Mungkin itu tidak masalah jika hanya tubuhnya yang rusak. Namun, jiwanya juga ikut rusak perlahan. Dia berharap teman-temannya dapat menyelesaikan skenario hampir mustahil itu untuknya, ya dia egois.

Namun, dia harus melakukannya untuk mencegah hal yang lebih buruk terjadi yaitu waktu dunia yang terhenti dan dia bukan lagi Impian Paling Kuno. Dia terbelenggu oleh rantai waktu dan sedikit demi sedikit rantai itu semakin kuat lalu menelannya sampai habis.

"Hei, katakan sesuatu..."

Suara lemahnya di tubuh anak kecil itu memohon, dia sendirian dalam kegelapan tanpa akhir, di manapun dia melihat hanya ada jurang kegelapan. Inilah Dark Stratum, tempat Biyoo memulihkan Probabilitasnya dan melakukan pelatihan sebagai Raja Dokkaebi yang baru.

Kim Dokja sekarang memahami seperti apa perasaan Biyoo yang terjebak di sini berdasarkan apa yang Biyoo ceritakan padanya. Itu tiga minggu yang lalu, Biyoo dengan tubuh Dokkaebi menemaninya dan membantunya untuk menyusun ingatannya kembali.

Kenangan itu mengalir jauh lalu rusak tiba-tiba, bercampur ke fabel yang terkikis.

Kim Dokja meringkuk, dia merasa pernah mengalami hal ini sebelumnya, tapi dia tidak bisa mengingatnya. Akrab tapi juga asing, deja vu berulang kali membuatnya hampir gila.

[Ke napa kau tidak berhenti sa ja? Kau ti dak wa jib melakukan ini. Tugas mu adalah penggerak wak tu]

Dinding Keempat prihatin dan menyuarakan sarannya. Namun, Kim Dokja tidak membalas.

Tepatnya dia tak punya kesadaran untuk membalas, dia mungkin akan tertidur sebentar, yah selama Dinding Keempat masih ada waktu tak akan berhenti, karena sebagian dari jiwanya ada di Dinding Keempat.

Berapa lama waktu berlalu? Itu jika konsep waktu adalah absolut, tapi waktu itu relatif.

Kehangatan samar bisa dirasakan dari sentuhan lembut seseorang.

Seseorang?

Kim Dokja membuka matanya dengan cepat. Dia terperangah, Ibunya memeluknya dan mengelus rambutnya dengan lembut. Dia entah kenapa merasa ingin menangis dan berkata "Ibu, aku tidak ingin seperti ini." tentu saja dia tak bisa mengatakan itu.

"Istirahatlah, nak...."

Suara Ibunya, Lee Sookyung terdengar lemah, tak mungkin dia tidak menyadari hal itu.

Jadi, dia....

[Kim Dok ja yang bodoh beru lah la gi?!]

Dinding Keempat mengamuk, itu karena Dinding Keempat sangat menyukai Kim Dokja, jadi dia tak bisa membiarkan Kim Dokja....

"Dokja-ssi."

Itu adalah suara yang menenangkan berbeda dari suara lembut Ibunya, Kim Dokja tahu siapa itu.

Dia berada di pelukan Ibunya sehingga dia tak bisa melihat orang yang berbicara.

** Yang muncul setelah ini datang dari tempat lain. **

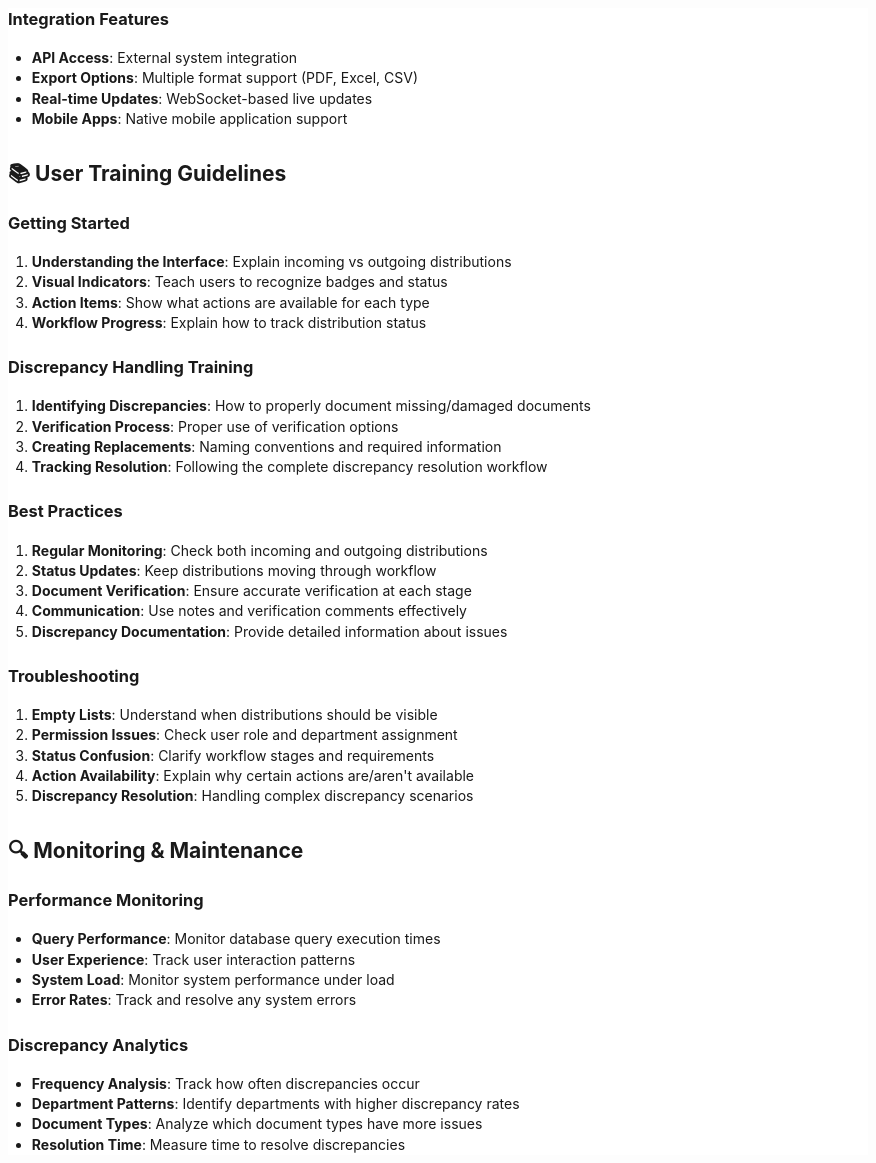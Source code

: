 ### **Integration Features**

-   **API Access**: External system integration
-   **Export Options**: Multiple format support (PDF, Excel, CSV)
-   **Real-time Updates**: WebSocket-based live updates
-   **Mobile Apps**: Native mobile application support

## 📚 **User Training Guidelines**

### **Getting Started**

1. **Understanding the Interface**: Explain incoming vs outgoing distributions
2. **Visual Indicators**: Teach users to recognize badges and status
3. **Action Items**: Show what actions are available for each type
4. **Workflow Progress**: Explain how to track distribution status

### **Discrepancy Handling Training**

1. **Identifying Discrepancies**: How to properly document missing/damaged documents
2. **Verification Process**: Proper use of verification options
3. **Creating Replacements**: Naming conventions and required information
4. **Tracking Resolution**: Following the complete discrepancy resolution workflow

### **Best Practices**

1. **Regular Monitoring**: Check both incoming and outgoing distributions
2. **Status Updates**: Keep distributions moving through workflow
3. **Document Verification**: Ensure accurate verification at each stage
4. **Communication**: Use notes and verification comments effectively
5. **Discrepancy Documentation**: Provide detailed information about issues

### **Troubleshooting**

1. **Empty Lists**: Understand when distributions should be visible
2. **Permission Issues**: Check user role and department assignment
3. **Status Confusion**: Clarify workflow stages and requirements
4. **Action Availability**: Explain why certain actions are/aren't available
5. **Discrepancy Resolution**: Handling complex discrepancy scenarios

## 🔍 **Monitoring & Maintenance**

### **Performance Monitoring**

-   **Query Performance**: Monitor database query execution times
-   **User Experience**: Track user interaction patterns
-   **System Load**: Monitor system performance under load
-   **Error Rates**: Track and resolve any system errors

### **Discrepancy Analytics**

-   **Frequency Analysis**: Track how often discrepancies occur
-   **Department Patterns**: Identify departments with higher discrepancy rates
-   **Document Types**: Analyze which document types have more issues
-   **Resolution Time**: Measure time to resolve discrepancies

"Dokja-ssi, kau pernah mengatakan padaku bahwa setiap orang memiliki hal yang mampu mereka lakukan dan yang tidak mampu mereka lakukan, jadi.... Dokja-ssi, kau tidak harus memaksakan diri.... "

Kim Dokja mengingat bab awal dari novel itu, dia(Kim Dokja dewasa) sepertinya mengatakan kalimat itu. Namun, itu adalah apa yang dia baca bukan pengalaman yang dia ingat.

Jadi, rasanya sangat asing mendengar orang lain berkata bahwa dia pernah mengatakan ini padahal itu...

Melihat tak ada tanggapan, Yoo Sangah menggigit bibirnya lalu duduk seiza untuk melacak aliran waktu di Dark Stratum.

Dia adalah penerus Sakyamuni, dia mungkin yang hampir mendekati sosok Impian Paling Kuno dengan manipulasi waktu, mengubahnya lebih lambat.

"Nak, apa kau mau mendengar sebuah cerita?"

Itu hal yang aneh untuk dikatakan di dunia di mana cerita adalah kehidupan.

Akan tetapi, Kim Dokja mengangguk pelan sambil memikirkan seorang pria yang tak pernah menyerah sampai akhir. Dia merindukan pria itu, yah pria itu juga yang selalu mengunjunginya dengan wajahnya yang terpahat indah.

Ngomong-ngomong wajah itu terlihat menua meski masih tampan, mengingat itu, Kim Dokja tertawa pelan yang sedikit menyakitkan dadanya.

"Uh... Uh."

Lee Sookyung terkejut dan menepuk punggungnya, sementara Yoo Sangah mulai mengatur aliran waktu untuk sementara. Aliran waktu untuk memperlambat proses pengikisan fabel Kim Dokja.

[(Kim Dokja)]

Itu suara yang berbeda dari Dinding Keempat.

Siapa?

Kim Dokja memikirkan itu sejenak tapi dia tak tahu itu suara siapa.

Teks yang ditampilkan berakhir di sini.